What this task involves => Reproduce the records below exactly; the images should not appear.

Records from a dataset:
=-=-=-=-=

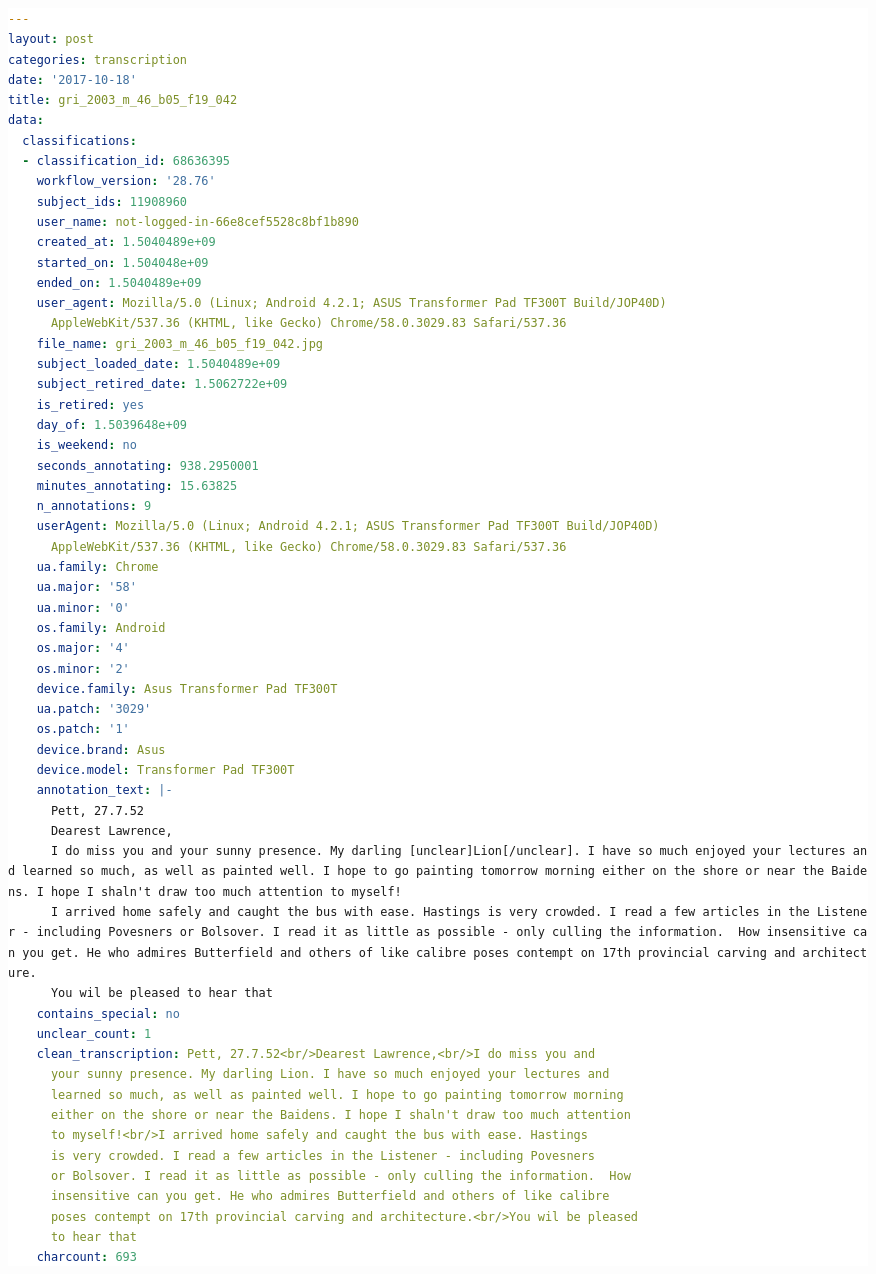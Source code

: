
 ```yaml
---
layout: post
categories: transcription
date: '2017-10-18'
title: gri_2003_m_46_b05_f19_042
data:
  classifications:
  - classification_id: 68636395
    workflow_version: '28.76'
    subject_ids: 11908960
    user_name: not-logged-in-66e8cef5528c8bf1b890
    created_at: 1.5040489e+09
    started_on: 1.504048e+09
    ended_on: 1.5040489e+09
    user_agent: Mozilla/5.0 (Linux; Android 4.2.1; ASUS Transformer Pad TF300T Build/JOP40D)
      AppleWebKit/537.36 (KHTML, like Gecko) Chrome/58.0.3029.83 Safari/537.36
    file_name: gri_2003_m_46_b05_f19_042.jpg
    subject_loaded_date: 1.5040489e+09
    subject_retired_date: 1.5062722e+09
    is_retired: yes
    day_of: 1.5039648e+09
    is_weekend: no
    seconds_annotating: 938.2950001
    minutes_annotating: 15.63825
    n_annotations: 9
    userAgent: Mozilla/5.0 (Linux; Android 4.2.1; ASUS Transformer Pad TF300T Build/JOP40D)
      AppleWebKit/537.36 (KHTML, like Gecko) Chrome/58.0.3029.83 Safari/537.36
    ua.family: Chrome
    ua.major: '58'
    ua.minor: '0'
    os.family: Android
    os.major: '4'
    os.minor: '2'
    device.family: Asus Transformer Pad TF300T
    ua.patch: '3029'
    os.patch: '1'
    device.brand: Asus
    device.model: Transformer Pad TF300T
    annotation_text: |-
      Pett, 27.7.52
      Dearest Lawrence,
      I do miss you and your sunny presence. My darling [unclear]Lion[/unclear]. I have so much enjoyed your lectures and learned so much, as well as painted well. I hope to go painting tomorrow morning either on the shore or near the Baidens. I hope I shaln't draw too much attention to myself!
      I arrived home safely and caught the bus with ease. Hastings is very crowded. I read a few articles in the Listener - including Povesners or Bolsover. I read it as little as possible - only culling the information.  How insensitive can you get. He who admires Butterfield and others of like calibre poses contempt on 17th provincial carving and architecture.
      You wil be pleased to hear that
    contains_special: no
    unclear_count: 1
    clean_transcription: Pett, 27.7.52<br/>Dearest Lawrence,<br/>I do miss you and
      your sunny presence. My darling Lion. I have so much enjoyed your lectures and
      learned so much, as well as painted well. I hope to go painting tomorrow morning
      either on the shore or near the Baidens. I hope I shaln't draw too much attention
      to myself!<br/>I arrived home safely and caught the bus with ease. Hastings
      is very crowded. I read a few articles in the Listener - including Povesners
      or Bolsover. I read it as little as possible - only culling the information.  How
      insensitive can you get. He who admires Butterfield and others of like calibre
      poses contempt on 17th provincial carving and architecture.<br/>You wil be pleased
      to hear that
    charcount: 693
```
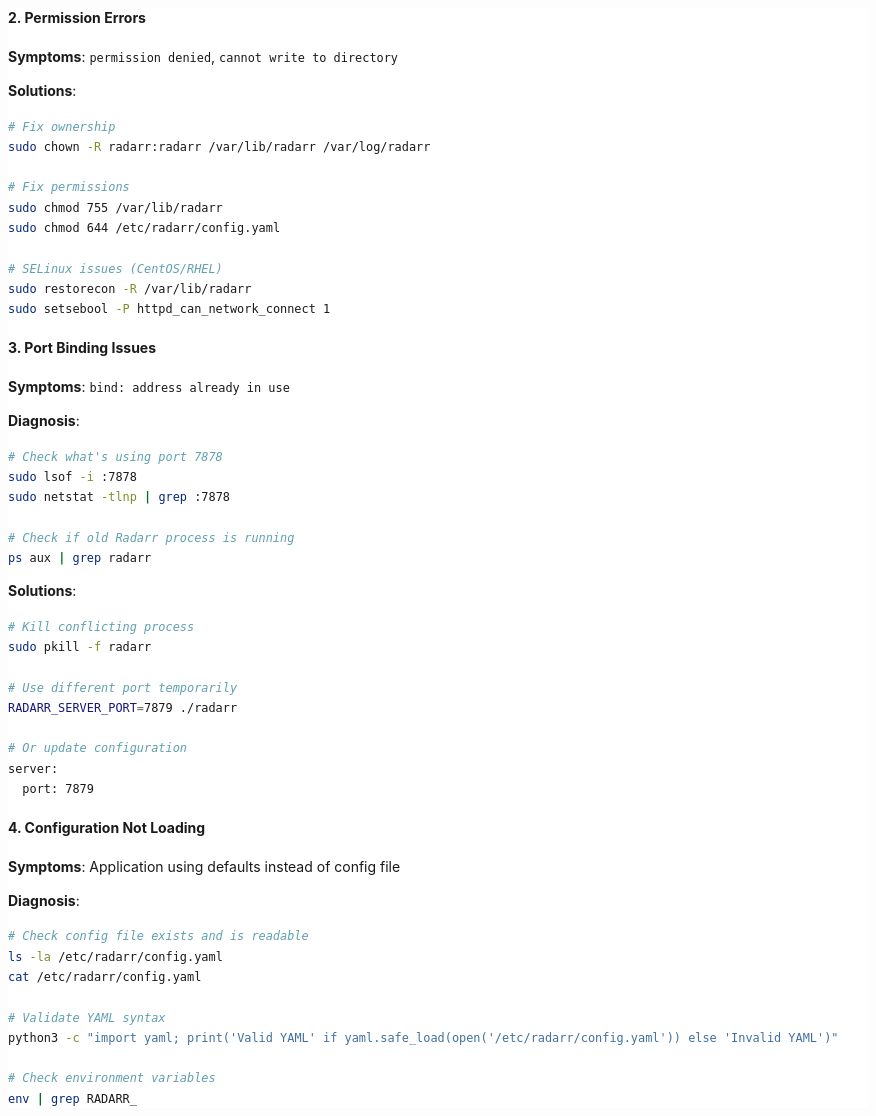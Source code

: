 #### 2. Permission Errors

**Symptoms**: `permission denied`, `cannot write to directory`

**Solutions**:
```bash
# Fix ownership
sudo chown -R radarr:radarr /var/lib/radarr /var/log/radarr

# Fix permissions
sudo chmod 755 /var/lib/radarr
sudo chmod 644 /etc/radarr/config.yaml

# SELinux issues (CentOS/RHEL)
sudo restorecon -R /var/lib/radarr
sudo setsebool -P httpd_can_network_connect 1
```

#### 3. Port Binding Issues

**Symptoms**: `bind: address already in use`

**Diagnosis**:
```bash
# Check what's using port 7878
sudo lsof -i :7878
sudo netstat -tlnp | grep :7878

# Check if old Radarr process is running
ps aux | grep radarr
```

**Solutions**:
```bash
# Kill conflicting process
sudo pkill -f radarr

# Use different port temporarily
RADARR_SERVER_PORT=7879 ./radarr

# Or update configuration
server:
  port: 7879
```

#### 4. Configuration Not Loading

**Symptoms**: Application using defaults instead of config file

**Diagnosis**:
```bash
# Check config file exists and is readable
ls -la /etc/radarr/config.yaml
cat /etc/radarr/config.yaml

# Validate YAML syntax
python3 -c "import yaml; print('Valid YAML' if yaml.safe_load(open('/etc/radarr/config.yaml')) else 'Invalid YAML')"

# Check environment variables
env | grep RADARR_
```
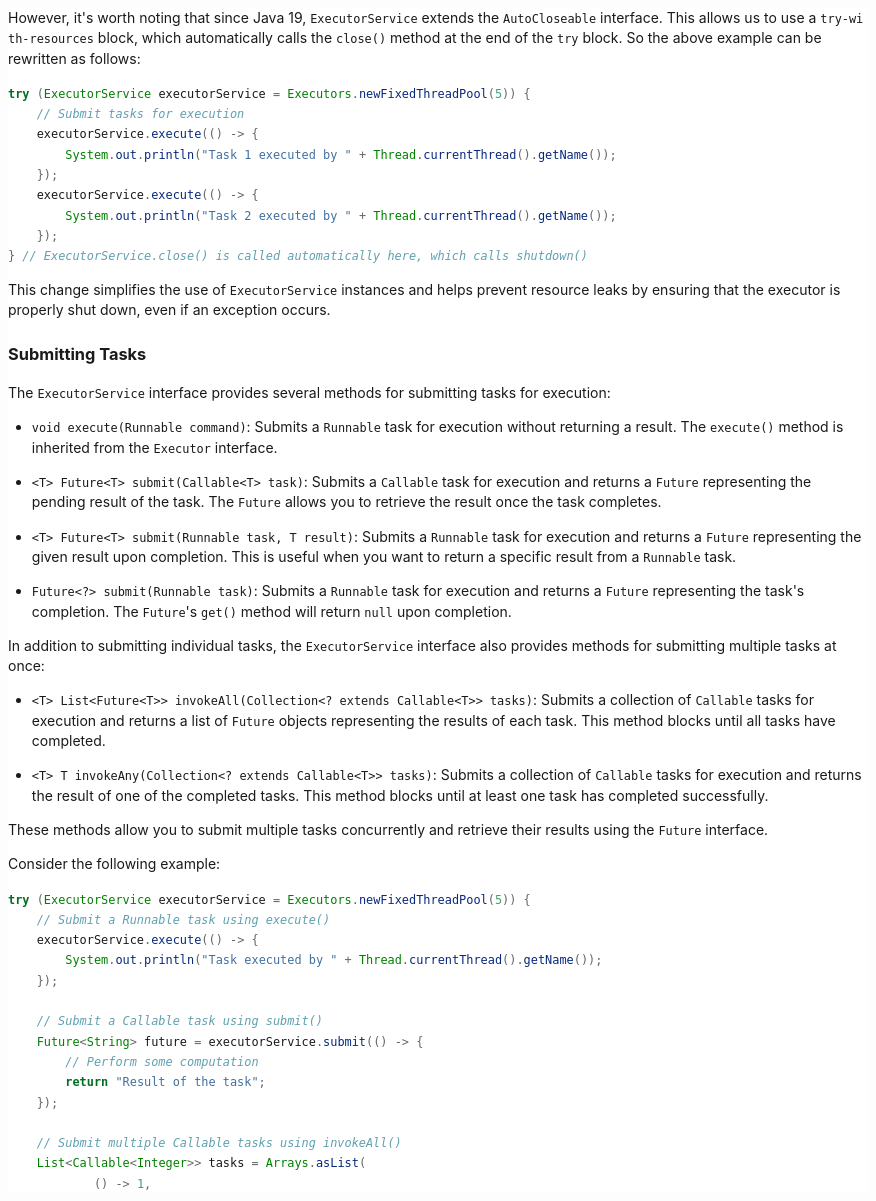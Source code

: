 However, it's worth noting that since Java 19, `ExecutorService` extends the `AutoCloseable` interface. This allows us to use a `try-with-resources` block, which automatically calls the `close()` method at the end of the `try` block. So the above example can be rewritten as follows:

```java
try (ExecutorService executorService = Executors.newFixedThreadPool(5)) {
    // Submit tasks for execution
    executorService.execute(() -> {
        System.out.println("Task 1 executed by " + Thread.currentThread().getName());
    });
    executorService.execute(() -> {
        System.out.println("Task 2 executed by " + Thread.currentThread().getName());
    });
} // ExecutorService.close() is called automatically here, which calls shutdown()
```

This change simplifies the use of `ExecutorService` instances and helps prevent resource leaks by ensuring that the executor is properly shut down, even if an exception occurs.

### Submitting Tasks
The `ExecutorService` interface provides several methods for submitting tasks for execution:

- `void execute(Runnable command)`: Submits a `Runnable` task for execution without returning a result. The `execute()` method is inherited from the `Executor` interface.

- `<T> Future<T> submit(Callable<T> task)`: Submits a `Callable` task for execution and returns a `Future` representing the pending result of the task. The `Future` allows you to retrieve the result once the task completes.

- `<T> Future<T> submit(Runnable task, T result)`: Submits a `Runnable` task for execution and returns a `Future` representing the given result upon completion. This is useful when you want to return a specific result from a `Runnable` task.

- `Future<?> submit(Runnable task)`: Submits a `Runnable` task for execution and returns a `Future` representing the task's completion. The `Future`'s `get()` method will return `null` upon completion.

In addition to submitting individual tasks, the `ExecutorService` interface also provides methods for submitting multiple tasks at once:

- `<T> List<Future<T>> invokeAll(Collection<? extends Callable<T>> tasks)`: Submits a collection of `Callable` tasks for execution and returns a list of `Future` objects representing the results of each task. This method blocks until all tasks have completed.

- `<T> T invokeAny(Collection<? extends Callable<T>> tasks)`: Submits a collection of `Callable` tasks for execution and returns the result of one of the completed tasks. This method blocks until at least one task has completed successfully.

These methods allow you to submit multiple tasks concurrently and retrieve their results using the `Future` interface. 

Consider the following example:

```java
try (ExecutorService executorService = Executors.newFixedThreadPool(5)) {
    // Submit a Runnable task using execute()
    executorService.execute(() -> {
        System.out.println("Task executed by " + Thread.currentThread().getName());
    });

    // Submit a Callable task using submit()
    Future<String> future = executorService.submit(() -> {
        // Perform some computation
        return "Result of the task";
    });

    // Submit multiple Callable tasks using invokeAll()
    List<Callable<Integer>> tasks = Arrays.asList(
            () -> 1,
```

=-=-=-=-=

Solution to this problem =>
Source code

:
 ```yaml
---
layout: post
categories: transcription
date: '2017-10-18'
title: gri_2003_m_46_b05_f19_042
data:
  classifications:
  - classification_id: 68636395
    workflow_version: '28.76'
    subject_ids: 11908960
    user_name: not-logged-in-66e8cef5528c8bf1b890
    created_at: 1.5040489e+09
    started_on: 1.504048e+09
    ended_on: 1.5040489e+09
    user_agent: Mozilla/5.0 (Linux; Android 4.2.1; ASUS Transformer Pad TF300T Build/JOP40D)
      AppleWebKit/537.36 (KHTML, like Gecko) Chrome/58.0.3029.83 Safari/537.36
    file_name: gri_2003_m_46_b05_f19_042.jpg
    subject_loaded_date: 1.5040489e+09
    subject_retired_date: 1.5062722e+09
    is_retired: yes
    day_of: 1.5039648e+09
    is_weekend: no
    seconds_annotating: 938.2950001
    minutes_annotating: 15.63825
    n_annotations: 9
    userAgent: Mozilla/5.0 (Linux; Android 4.2.1; ASUS Transformer Pad TF300T Build/JOP40D)
      AppleWebKit/537.36 (KHTML, like Gecko) Chrome/58.0.3029.83 Safari/537.36
    ua.family: Chrome
    ua.major: '58'
    ua.minor: '0'
    os.family: Android
    os.major: '4'
    os.minor: '2'
    device.family: Asus Transformer Pad TF300T
    ua.patch: '3029'
    os.patch: '1'
    device.brand: Asus
    device.model: Transformer Pad TF300T
    annotation_text: |-
      Pett, 27.7.52
      Dearest Lawrence,
      I do miss you and your sunny presence. My darling [unclear]Lion[/unclear]. I have so much enjoyed your lectures and learned so much, as well as painted well. I hope to go painting tomorrow morning either on the shore or near the Baidens. I hope I shaln't draw too much attention to myself!
      I arrived home safely and caught the bus with ease. Hastings is very crowded. I read a few articles in the Listener - including Povesners or Bolsover. I read it as little as possible - only culling the information.  How insensitive can you get. He who admires Butterfield and others of like calibre poses contempt on 17th provincial carving and architecture.
      You wil be pleased to hear that
    contains_special: no
    unclear_count: 1
    clean_transcription: Pett, 27.7.52<br/>Dearest Lawrence,<br/>I do miss you and
      your sunny presence. My darling Lion. I have so much enjoyed your lectures and
      learned so much, as well as painted well. I hope to go painting tomorrow morning
      either on the shore or near the Baidens. I hope I shaln't draw too much attention
      to myself!<br/>I arrived home safely and caught the bus with ease. Hastings
      is very crowded. I read a few articles in the Listener - including Povesners
      or Bolsover. I read it as little as possible - only culling the information.  How
      insensitive can you get. He who admires Butterfield and others of like calibre
      poses contempt on 17th provincial carving and architecture.<br/>You wil be pleased
      to hear that
    charcount: 693
```
Source code

: #### 2. Permission Errors

**Symptoms**: `permission denied`, `cannot write to directory`

**Solutions**:
```bash
# Fix ownership
sudo chown -R radarr:radarr /var/lib/radarr /var/log/radarr

# Fix permissions
sudo chmod 755 /var/lib/radarr
sudo chmod 644 /etc/radarr/config.yaml

# SELinux issues (CentOS/RHEL)
sudo restorecon -R /var/lib/radarr
sudo setsebool -P httpd_can_network_connect 1
```

#### 3. Port Binding Issues

**Symptoms**: `bind: address already in use`

**Diagnosis**:
```bash
# Check what's using port 7878
sudo lsof -i :7878
sudo netstat -tlnp | grep :7878

# Check if old Radarr process is running
ps aux | grep radarr
```

**Solutions**:
```bash
# Kill conflicting process
sudo pkill -f radarr

# Use different port temporarily
RADARR_SERVER_PORT=7879 ./radarr

# Or update configuration
server:
  port: 7879
```

#### 4. Configuration Not Loading

**Symptoms**: Application using defaults instead of config file

**Diagnosis**:
```bash
# Check config file exists and is readable
ls -la /etc/radarr/config.yaml
cat /etc/radarr/config.yaml

# Validate YAML syntax
python3 -c "import yaml; print('Valid YAML' if yaml.safe_load(open('/etc/radarr/config.yaml')) else 'Invalid YAML')"

# Check environment variables
env | grep RADARR_
```
Source code

: However, it's worth noting that since Java 19, `ExecutorService` extends the `AutoCloseable` interface. This allows us to use a `try-with-resources` block, which automatically calls the `close()` method at the end of the `try` block. So the above example can be rewritten as follows:

```java
try (ExecutorService executorService = Executors.newFixedThreadPool(5)) {
    // Submit tasks for execution
    executorService.execute(() -> {
        System.out.println("Task 1 executed by " + Thread.currentThread().getName());
    });
    executorService.execute(() -> {
        System.out.println("Task 2 executed by " + Thread.currentThread().getName());
    });
} // ExecutorService.close() is called automatically here, which calls shutdown()
```

This change simplifies the use of `ExecutorService` instances and helps prevent resource leaks by ensuring that the executor is properly shut down, even if an exception occurs.

### Submitting Tasks
The `ExecutorService` interface provides several methods for submitting tasks for execution:

- `void execute(Runnable command)`: Submits a `Runnable` task for execution without returning a result. The `execute()` method is inherited from the `Executor` interface.

- `<T> Future<T> submit(Callable<T> task)`: Submits a `Callable` task for execution and returns a `Future` representing the pending result of the task. The `Future` allows you to retrieve the result once the task completes.

- `<T> Future<T> submit(Runnable task, T result)`: Submits a `Runnable` task for execution and returns a `Future` representing the given result upon completion. This is useful when you want to return a specific result from a `Runnable` task.

- `Future<?> submit(Runnable task)`: Submits a `Runnable` task for execution and returns a `Future` representing the task's completion. The `Future`'s `get()` method will return `null` upon completion.

In addition to submitting individual tasks, the `ExecutorService` interface also provides methods for submitting multiple tasks at once:

- `<T> List<Future<T>> invokeAll(Collection<? extends Callable<T>> tasks)`: Submits a collection of `Callable` tasks for execution and returns a list of `Future` objects representing the results of each task. This method blocks until all tasks have completed.

- `<T> T invokeAny(Collection<? extends Callable<T>> tasks)`: Submits a collection of `Callable` tasks for execution and returns the result of one of the completed tasks. This method blocks until at least one task has completed successfully.

These methods allow you to submit multiple tasks concurrently and retrieve their results using the `Future` interface. 

Consider the following example:

```java
try (ExecutorService executorService = Executors.newFixedThreadPool(5)) {
    // Submit a Runnable task using execute()
    executorService.execute(() -> {
        System.out.println("Task executed by " + Thread.currentThread().getName());
    });

    // Submit a Callable task using submit()
    Future<String> future = executorService.submit(() -> {
        // Perform some computation
        return "Result of the task";
    });

    // Submit multiple Callable tasks using invokeAll()
    List<Callable<Integer>> tasks = Arrays.asList(
            () -> 1,
```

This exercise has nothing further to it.